The appellant (Hendrik van der Merwe) and the deceased (John Henry Munnik van Schalkwyk) had been close friends since 1969. In 2007, they mutually agreed that each would execute a will naming the other as sole beneficiary, as neither had immediate family. On 26 July 2007, the deceased emailed the appellant a document entitled 'TESTAMENT' which bequeathed his entire estate to the appellant. The appellant reciprocated by executing a properly signed will on 17 August 2007 naming the deceased as sole beneficiary, and the deceased was aware of this. The deceased also nominated the appellant as sole beneficiary of his pension fund. The deceased retired on 20 March 2008 and died unexpectedly on 12 April 2008, before signing the document. The unsigned document remained on the deceased's computer. The deceased had previously executed a valid will in 2004 in favour of the SPCA (second respondent). The appellant applied under section 2(3) of the Wills Act 7 of 1953 to have the unsigned document accepted as the deceased's will.
The appeal was upheld. The order of the high court was set aside in its entirety. The first respondent (Master of the High Court) was directed to accept the unsigned document executed by the deceased during 2007 as the will of John Henry Munnik van Schalkwyk for purposes of the Administration of Estates Act 66 of 1965.
The binding legal principles established are: (1) The absence of a signature on a document does not constitute an absolute bar to relief under section 2(3) of the Wills Act 7 of 1953; (2) Section 2(3) is peremptory in nature - once a court is satisfied that the jurisdictional requirements are met (that a document was drafted by the deceased and was intended to be his/her will), the court must grant the order and has no discretion to refuse; (3) The purpose of section 2(3) is to ensure that failure to comply with prescribed formalities does not frustrate or defeat the genuine testamentary intention of a testator; (4) The greater the non-compliance with prescribed formalities, the more evidence will be required to satisfy a court that the document was intended to be the deceased's will; (5) A court must be satisfied on objective evidence that: (a) the document was drafted or executed by the deceased, and (b) the deceased intended it to be his/her will (i.e., the testator's final instruction regarding disposal of the estate).

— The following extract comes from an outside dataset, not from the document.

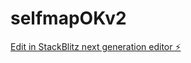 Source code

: # selfmapOKv2

[Edit in StackBlitz next generation editor ⚡️](https://stackblitz.com/~/github.com/hjay3/selfmapOKv2)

The Court made the following non-binding observations: (1) The formalities prescribed by sections 2(1) and 2(2) of the Wills Act exist to ensure authenticity and guard against false or forged wills; (2) Where there is no opposition to an application under section 2(3), courts should guard against uncritical acceptance of the applicant's version; (3) The Court noted that a basic survey of case law reveals that the absence of a signature has consistently not been seen as a bar to relief under section 2(3), citing cases such as Letsekga v the Master (1995), Ex parte Maurice (1995), and Thirion v Die Meester (2001); (4) The Court observed that section 2(3) is 'in the nature of a special exemption from the rigours of the requirements of s 2(1).'
This case is significant in South African succession law as it clarifies the application of section 2(3) of the Wills Act 7 of 1953 and confirms that the absence of a signature is not an absolute bar to a document being declared a valid will. The judgment reinforces the remedial nature of section 2(3), which was enacted to prevent formalities from defeating the genuine testamentary intentions of deceased persons. The case provides important guidance on the type and quality of evidence required to satisfy a court that a non-compliant document was intended to be a will, emphasizing the need for objective factors supporting the testator's intention. It demonstrates the court's willingness to look beyond strict formalities where authenticity and intention are clearly established. The case also confirms that once jurisdictional requirements under section 2(3) are satisfied, a court has no discretion but must grant the order.